## Task description
Which lines of the records contain "environment"? Collect every one of them.

[Saved entries]

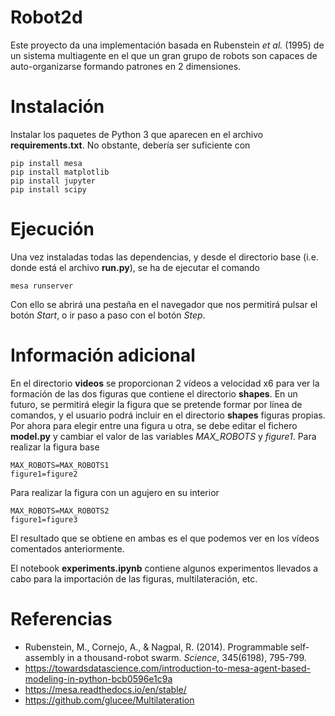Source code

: # Robot2d

Este proyecto da una implementación basada en Rubenstein _et al._ (1995) de un sistema multiagente en el que un gran grupo de robots son capaces de auto-organizarse formando patrones en 2 dimensiones.

# Instalación

Instalar los paquetes de Python 3 que aparecen en el archivo **requirements.txt**. No obstante, debería ser suficiente con

```{bash}
pip install mesa
pip install matplotlib
pip install jupyter
pip install scipy
```

# Ejecución

Una vez instaladas todas las dependencias, y desde el directorio base (i.e. donde está el archivo **run.py**), se ha de ejecutar el comando
```{bash}
mesa runserver
```

Con ello se abrirá una pestaña en el navegador que nos permitirá pulsar el botón *Start*, o ir paso a paso con el botón *Step*.

# Información adicional

En el directorio **videos** se proporcionan 2 vídeos a velocidad x6 para ver la formación de las dos figuras que contiene el directorio **shapes**. En un futuro, se permitirá elegir la figura que se pretende formar por línea de comandos, y el usuario podrá incluir en el directorio **shapes** figuras propias. Por ahora para elegir entre una figura u otra, se debe editar el fichero **model.py** y cambiar el valor de las variables *MAX_ROBOTS* y *figure1*. Para realizar la figura base
```{python}
MAX_ROBOTS=MAX_ROBOTS1
figure1=figure2
```

Para realizar la figura con un agujero en su interior
```{python}
MAX_ROBOTS=MAX_ROBOTS2
figure1=figure3
```

El resultado que se obtiene en ambas es el que podemos ver en los vídeos comentados anteriormente.

El notebook **experiments.ipynb** contiene algunos experimentos llevados a cabo para la importación de las figuras, multilateración, etc.

# Referencias

* Rubenstein, M., Cornejo, A., & Nagpal, R. (2014). Programmable self-assembly in a thousand-robot swarm. _Science_, 345(6198), 795-799.
* https://towardsdatascience.com/introduction-to-mesa-agent-based-modeling-in-python-bcb0596e1c9a
* https://mesa.readthedocs.io/en/stable/
* https://github.com/glucee/Multilateration
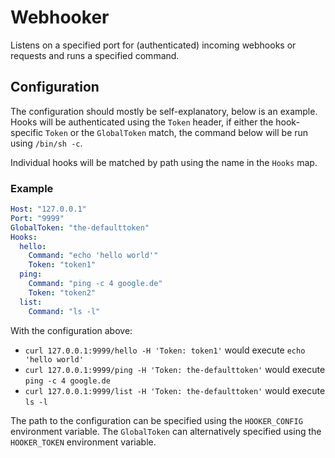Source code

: # Webhooker

Listens on a specified port for (authenticated) incoming webhooks or requests
and runs a specified command.

## Configuration

The configuration should mostly be self-explanatory, below is an example. Hooks
will be authenticated using the `Token` header, if either the hook-specific
`Token` or the `GlobalToken` match, the command below will be run using 
`/bin/sh -c`. 

Individual hooks will be matched by path using the name in the `Hooks` map.

### Example

```yaml
Host: "127.0.0.1"
Port: "9999"
GlobalToken: "the-defaulttoken"
Hooks:
  hello:
    Command: "echo 'hello world'"
    Token: "token1"
  ping:
    Command: "ping -c 4 google.de"
    Token: "token2"
  list:
    Command: "ls -l"
```

With the configuration above:

- `curl 127.0.0.1:9999/hello -H 'Token: token1'` would execute `echo 'hello world'`
- `curl 127.0.0.1:9999/ping -H 'Token: the-defaulttoken'` would execute `ping -c 4 google.de`
- `curl 127.0.0.1:9999/list -H 'Token: the-defaulttoken'` would execute `ls -l`

The path to the configuration can be specified using the `HOOKER_CONFIG`
environment variable. The `GlobalToken` can alternatively specified using the
`HOOKER_TOKEN` environment variable.

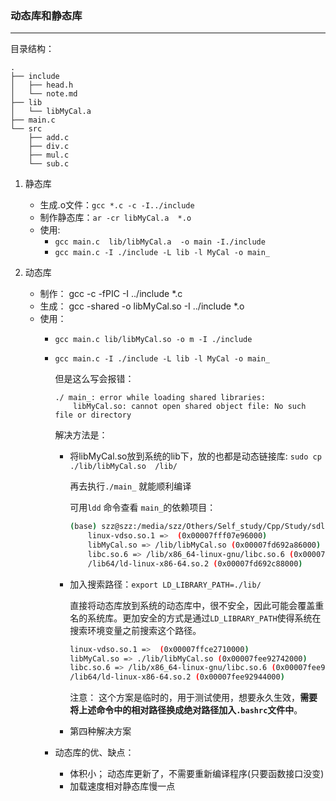 ### 动态库和静态库
---
目录结构：

```
.
├── include
│   ├── head.h
│   └── note.md
├── lib
│   └── libMyCal.a
├── main.c
└── src
    ├── add.c
    ├── div.c
    ├── mul.c
    └── sub.c
```

1. 静态库
    + 生成.o文件：`gcc *.c -c -I../include`
    + 制作静态库：`ar -cr libMyCal.a  *.o`
    + 使用:
        + `gcc main.c  lib/libMyCal.a  -o main -I./include`
        + `gcc main.c -I ./include -L lib -l MyCal -o main_`



2.  动态库
    + 制作： gcc -c -fPIC -I ../include *.c
    + 生成： gcc -shared -o libMyCal.so -I ../include *.o
    + 使用：
        + `gcc main.c lib/libMyCal.so -o m -I ./include`
        + `gcc main.c -I ./include -L lib -l MyCal -o main_`
            
            但是这么写会报错：
            ```
            ./ main_: error while loading shared libraries: 
                libMyCal.so: cannot open shared object file: No such file or directory
            ```

            解决方法是：
                
            + 将libMyCal.so放到系统的lib下，放的也都是动态链接库: `sudo cp ./lib/libMyCal.so  /lib/`
                
                再去执行`./main_` 就能顺利编译

                可用`ldd` 命令查看 `main_`的依赖项目：
                
                ```bash
                (base) szz@szz:/media/szz/Others/Self_study/Cpp/Study/sdll$ ldd main_ 
                    linux-vdso.so.1 =>  (0x00007fff07e96000)                          # shared object file
                    libMyCal.so => /lib/libMyCal.so (0x00007fd692a86000)              # 动态库    
                    libc.so.6 => /lib/x86_64-linux-gnu/libc.so.6 (0x00007fd6926bc000) # 系统的C库
                    /lib64/ld-linux-x86-64.so.2 (0x00007fd692c88000)                  # 动态链接器
                ```
            
            +  加入搜索路径：`export LD_LIBRARY_PATH=./lib/`

                直接将动态库放到系统的动态库中，很不安全，因此可能会覆盖重名的系统库。更加安全的方式是通过`LD_LIBRARY_PATH`使得系统在搜索环境变量之前搜索这个路径。 

                ```bash
                linux-vdso.so.1 =>  (0x00007ffce2710000)
                libMyCal.so => ./lib/libMyCal.so (0x00007fee92742000)               # 与上面解决方案对应路径不同
                libc.so.6 => /lib/x86_64-linux-gnu/libc.so.6 (0x00007fee92378000)
                /lib64/ld-linux-x86-64.so.2 (0x00007fee92944000)

                ```

                注意： 这个方案是临时的，用于测试使用，想要永久生效，**需要将上述命令中的相对路径换成绝对路径加入`.bashrc`文件中**。
            

            + 第四种解决方案


        + 动态库的优、缺点：
            + 体积小； 动态库更新了，不需要重新编译程序(只要函数接口没变)
            + 加载速度相对静态库慢一点
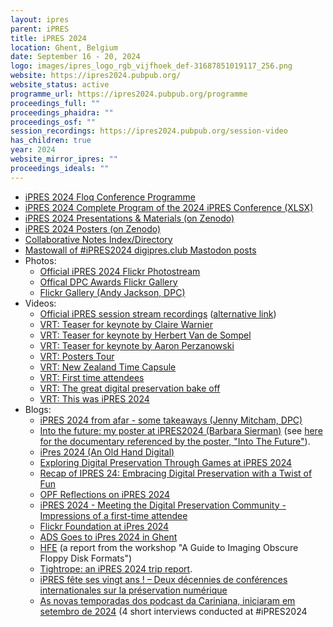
 ```yaml
---
layout: ipres
parent: iPRES
title: iPRES 2024
location: Ghent, Belgium
date: September 16 - 20, 2024
logo: images/ipres_logo_rgb_vijfhoek_def-31687851019117_256.png
website: https://ipres2024.pubpub.org/
website_status: active
programme_url: https://ipres2024.pubpub.org/programme
proceedings_full: ""
proceedings_phaidra: ""
proceedings_osf: ""
session_recordings: https://ipres2024.pubpub.org/session-video
has_children: true
year: 2024
website_mirror_ipres: ""
proceedings_ideals: ""
---
```

- [iPRES 2024 Floq Conference Programme](https://conpass.floq.live/kiosk/ipres-2024/dailyprogramme)
- [iPRES 2024 Complete Program of the 2024 iPRES Conference (XLSX)](https://zenodo.org/records/14387936)
- [iPRES 2024 Presentations & Materials (on Zenodo)](https://zenodo.org/communities/ipres2024materials)
- [iPRES 2024 Posters (on Zenodo)](https://zenodo.org/communities/ipres2024posters)
- [Collaborative Notes Index/Directory](https://drive.google.com/drive/folders/1pN0Be3mwURtEpRQyCcwxnVqmv3c2-qNu)
- [Mastowall of #iPRES2024 digipres.club Mastodon posts](https://rstockm.github.io/mastowall/?hashtags=ipres2024,ipres24&server=https://digipres.club)
- Photos:
    - [Official iPRES 2024 Flickr Photostream](https://www.flickr.com/photos/201510637@N04/)
    - [Offical DPC Awards Flickr Gallery](https://www.flickr.com/photos/dpconflickr/albums/72177720320436016)
    - [Flickr Gallery (Andy Jackson, DPC)](https://www.flickr.com/photos/anjacks0n/albums/72177720320554306/)
- Videos:
    - [Official iPRES session stream recordings](https://ipres2024.pubpub.org/session-video) ([alternative link](https://www.archief.vlaanderen.be/archief/records/dossiers/5acb210228ce4315ae650812d056a482329eb83ed2dc42398a51505dc153be81/details))
    - [VRT: Teaser for keynote by Claire Warnier](https://www.youtube.com/watch?v=qGFCS0gqu6s&t=3s)
    - [VRT: Teaser for keynote by Herbert Van de Sompel](https://www.youtube.com/watch?v=6bTz4r5kyGU&t=3s)
    - [VRT: Teaser for keynote by Aaron Perzanowski](https://www.youtube.com/watch?v=N-1hAkI-f6c&t=12s)
    - [VRT: Posters Tour](https://www.youtube.com/watch?v=1qJg-eHJuUc)
    - [VRT: New Zealand Time Capsule](https://www.youtube.com/watch?v=_tHIJgXqY6s)
    - [VRT: First time attendees](https://www.youtube.com/watch?v=Q2EYnD0wN_Y)
    - [VRT: The great digital preservation bake off ](https://www.youtube.com/watch?v=sCg_p6F-5OQ&t=43s)
    - [VRT: This was iPRES 2024](https://www.youtube.com/watch?v=Sdb3oN3zw2c&t=11s)
- Blogs:
    - [iPRES 2024 from afar - some takeaways (Jenny Mitcham, DPC)](https://www.dpconline.org/blog/ipres-2024-from-afar-some-takeaways)
    - [Into the future: my poster at iPRES2024 (Barbara Sierman)](https://digitalpreservation.nl/seeds/ipres2024-bsierman-into-the-future-poster/) (see [here for the documentary referenced by the poster, "Into The Future"](http://www.americanfilmfoundation.com/order/into_the_future.shtml)).
    - [iPres 2024 (An Old Hand Digital)](https://anoldhanddigital.wordpress.com/2024/09/26/ipres-2024/)
    - [Exploring Digital Preservation Through Games at iPRES 2024](https://digitalpreservation-blog.lib.cam.ac.uk/exploring-digital-preservation-through-games-at-ipres-2024-45e96b13faa8)
    - [Recap of IPRES 24: Embracing Digital Preservation with a Twist of Fun](https://www.dpconline.org/blog/blog-sean-macmillan-ipres24)
    - [OPF Reflections on iPRES 2024](https://openpreservation.org/blogs/opf-reflections-on-ipres-2024/)
    - [iPRES 2024 - Meeting the Digital Preservation Community - Impressions of a first-time attendee](https://www.dpconline.org/blog/wdpd/blog-lukas-hechenblaickner-wdpd2024)
    - [Flickr Foundation at iPres 2024](https://www.flickr.org/flickr-foundation-at-ipres-2024/)
    - [ADS Goes to iPres 2024 in Ghent](https://archaeologydataservice.ac.uk/blog/ipres-2024/)
    - [HFE](https://preservation.tylerthorsted.com/2024/09/27/hfe/) (a report from the workshop "A Guide to Imaging Obscure Floppy Disk Formats")
    - [Tightrope: an iPRES 2024 trip report](https://anjackson.net/2025/01/05/tightrope/).
    - [iPRES fête ses vingt ans ! – Deux décennies de conférences internationales sur la préservation numérique](https://siaf.hypotheses.org/1624)
    - [As novas temporadas dos podcast da Cariniana, iniciaram em setembro de 2024](https://open.spotify.com/show/1o1yp1zm9phDrvq1hhbHlx?si=PppqHuhTQDC9MIqNWSfKFw&nd=1&dlsi=e0b41850b7a94f4e) (4 short interviews conducted at #iPRES2024
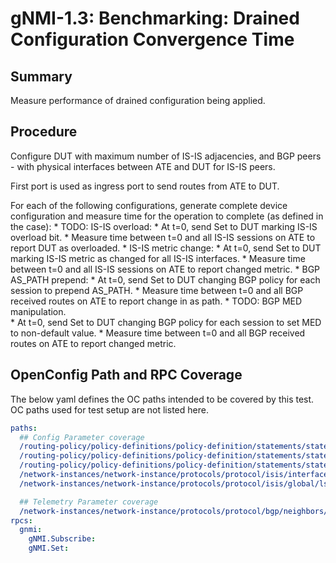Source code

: # gNMI-1.3: Benchmarking: Drained Configuration Convergence Time

## Summary

Measure performance of drained configuration being applied.

## Procedure

Configure DUT with maximum number of IS-IS adjacencies, and BGP
peers - with physical interfaces between ATE and DUT for IS-IS
peers.

First port is used as ingress port to send routes from ATE to DUT.

For each of the following configurations, generate complete device
configuration and measure time for the operation to complete (as
defined in the case):
    *   TODO: IS-IS overload:
        *   At t=0, send Set to DUT marking IS-IS overload bit.
        *   Measure time between t=0 and all IS-IS sessions on ATE to
            report DUT as overloaded.
    *   IS-IS metric change:
        *   At t=0, send Set to DUT marking IS-IS metric as changed for
            all IS-IS interfaces.
        *   Measure time between t=0 and all IS-IS sessions on ATE to
            report changed metric.
    *   BGP AS_PATH prepend:
        *   At t=0, send Set to DUT changing BGP policy for each session
            to prepend AS_PATH.
        *   Measure time between t=0 and all BGP received routes on ATE
            to report change in as path.
    *   TODO: BGP MED manipulation.   
        *   At t=0, send Set to DUT changing BGP policy for each session to
            set MED to non-default value.
        *   Measure time between t=0 and all BGP received routes on ATE to
            report changed metric.

## OpenConfig Path and RPC Coverage

The below yaml defines the OC paths intended to be covered by this test. OC
paths used for test setup are not listed here.

```yaml
paths:
  ## Config Parameter coverage
  /routing-policy/policy-definitions/policy-definition/statements/statement/actions/bgp-actions/config/set-med:
  /routing-policy/policy-definitions/policy-definition/statements/statement/actions/bgp-actions/set-as-path-prepend/config/repeat-n:
  /routing-policy/policy-definitions/policy-definition/statements/statement/actions/bgp-actions/set-as-path-prepend/config/asn:
  /network-instances/network-instance/protocols/protocol/isis/interfaces/interface/levels/level/afi-safi/af/state/metric:
  /network-instances/network-instance/protocols/protocol/isis/global/lsp-bit/overload-bit/state/set-bit:

  ## Telemetry Parameter coverage
  /network-instances/network-instance/protocols/protocol/bgp/neighbors/neighbor/afi-safis/afi-safi/state/prefixes/sent:  
rpcs:
  gnmi:
    gNMI.Subscribe:
    gNMI.Set:
```
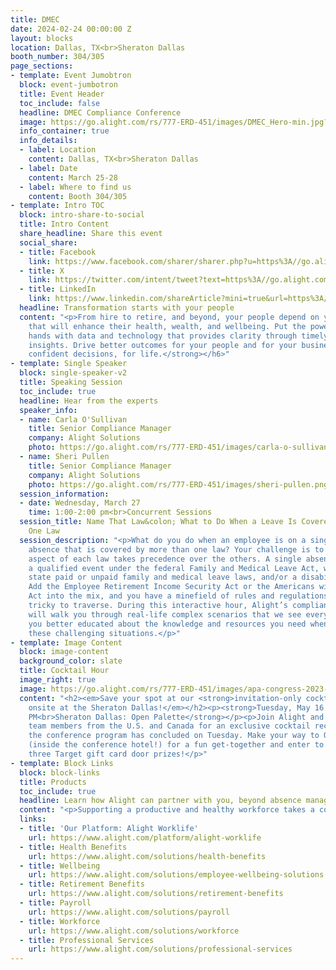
 ```yaml
---
title: DMEC
date: 2024-02-24 00:00:00 Z
layout: blocks
location: Dallas, TX<br>Sheraton Dallas
booth_number: 304/305
page_sections:
- template: Event Jumobtron
  block: event-jumbotron
  title: Event Header
  toc_include: false
  headline: DMEC Compliance Conference
  image: https://go.alight.com/rs/777-ERD-451/images/DMEC_Hero-min.jpg?version=0
  info_container: true
  info_details:
  - label: Location
    content: Dallas, TX<br>Sheraton Dallas
  - label: Date
    content: March 25-28
  - label: Where to find us
    content: Booth 304/305
- template: Intro TOC
  block: intro-share-to-social
  title: Intro Content
  share_headline: Share this event
  social_share:
  - title: Facebook
    link: https://www.facebook.com/sharer/sharer.php?u=https%3A//go.alight.com/DMEC-Compliance-Conference-2024
  - title: X
    link: https://twitter.com/intent/tweet?text=https%3A//go.alight.com/DMEC-Compliance-Conference-2024
  - title: LinkedIn
    link: https://www.linkedin.com/shareArticle?mini=true&url=https%3A//go.alight.com/DMEC-Compliance-Conference-2024
  headline: Transformation starts with your people
  content: "<p>From hire to retire, and beyond, your people depend on you for resources
    that will enhance their health, wealth, and wellbeing. Put the power in their
    hands with data and technology that provides clarity through timely, broader connected
    insights. Drive better outcomes for your people and for your business.</p><h6><strong>Powering
    confident decisions, for life.</strong></h6>"
- template: Single Speaker
  block: single-speaker-v2
  title: Speaking Session
  toc_include: true
  headline: Hear from the experts
  speaker_info:
  - name: Carla O'Sullivan
    title: Senior Compliance Manager
    company: Alight Solutions
    photo: https://go.alight.com/rs/777-ERD-451/images/carla-o-sullivan.png?version=0
  - name: Sheri Pullen
    title: Senior Compliance Manager
    company: Alight Solutions
    photo: https://go.alight.com/rs/777-ERD-451/images/sheri-pullen.png?version=0
  session_information:
  - date: Wednesday, March 27
    time: 1:00-2:00 pm<br>Concurrent Sessions
  session_title: Name That Law&colon; What to Do When a Leave Is Covered By More Than
    One Law
  session_description: "<p>What do you do when an employee is on a single leave of
    absence that is covered by more than one law? Your challenge is to determine which
    aspect of each law takes precedence over the others. A single absence could be
    a qualified event under the federal Family and Medical Leave Act, workers’ compensation,
    state paid or unpaid family and medical leave laws, and/or a disability program.
    Add the Employee Retirement Income Security Act or the Americans with Disabilities
    Act into the mix, and you have a minefield of rules and regulations that may be
    tricky to traverse. During this interactive hour, Alight’s compliance experts
    will walk you through real-life complex scenarios that we see every day — leaving
    you better educated about the knowledge and resources you need when you come across
    these challenging situations.</p>"
- template: Image Content
  block: image-content
  background_color: slate
  title: Cocktail Hour
  image_right: true
  image: https://go.alight.com/rs/777-ERD-451/images/apa-congress-2023-workday-party.jpg
  content: "<h2><em>Save your spot at our <strong>invitation-only cocktail party</strong>
    onsite at the Sheraton Dallas!</em></h2><p><strong>Tuesday, May 16 | 5:00-7:00
    PM<br>Sheraton Dallas: Open Palette</strong></p><p>Join Alight and MDGuidelines
    team members from the U.S. and Canada for an exclusive cocktail reception after
    the conference program has concluded on Tuesday. Make your way to Open Palette
    (inside the conference hotel!) for a fun get-together and enter to win one of
    three Target gift card door prizes!</p>"
- template: Block Links
  block: block-links
  title: Products
  toc_include: true
  headline: Learn how Alight can partner with you, beyond absence management
  content: "<p>Supporting a productive and healthy workforce takes a coordinated effort. Your people count on you for resources that will enhance their health, wealth, retirement plans and more. Our technology and insights can drive better outcomes for your people and your business.</p>"
  links:
  - title: 'Our Platform: Alight Worklife'
    url: https://www.alight.com/platform/alight-worklife
  - title: Health Benefits
    url: https://www.alight.com/solutions/health-benefits
  - title: Wellbeing
    url: https://www.alight.com/solutions/employee-wellbeing-solutions
  - title: Retirement Benefits
    url: https://www.alight.com/solutions/retirement-benefits
  - title: Payroll
    url: https://www.alight.com/solutions/payroll
  - title: Workforce
    url: https://www.alight.com/solutions/workforce
  - title: Professional Services
    url: https://www.alight.com/solutions/professional-services
---
```


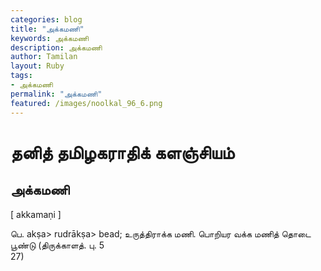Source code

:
 ```yaml
---  
categories: blog  
title: "அக்கமணி"
keywords: அக்கமணி  
description: அக்கமணி
author: Tamilan  
layout: Ruby  
tags:     
- அக்கமணி
permalink: "அக்கமணி"  
featured: /images/noolkal_96_6.png  
--- 
```

# தனித் தமிழகராதிக் களஞ்சியம்
## அக்கமணி

[ akkamaṇi ]  
  
பெ. akṣa> rudrākṣa> bead; உருத்திராக்க மணி. பொறியர வக்க மணித் தொடை பூண்டு (திருக்காளத். பு. 5  
27)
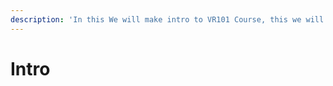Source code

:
 ```yaml
---
description: 'In this We will make intro to VR101 Course, this we will do at the end'
---
```


# Intro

## Answer to this problem
environment variable. The `GlobalToken` can alternatively specified using the
`HOOKER_TOKEN` environment variable.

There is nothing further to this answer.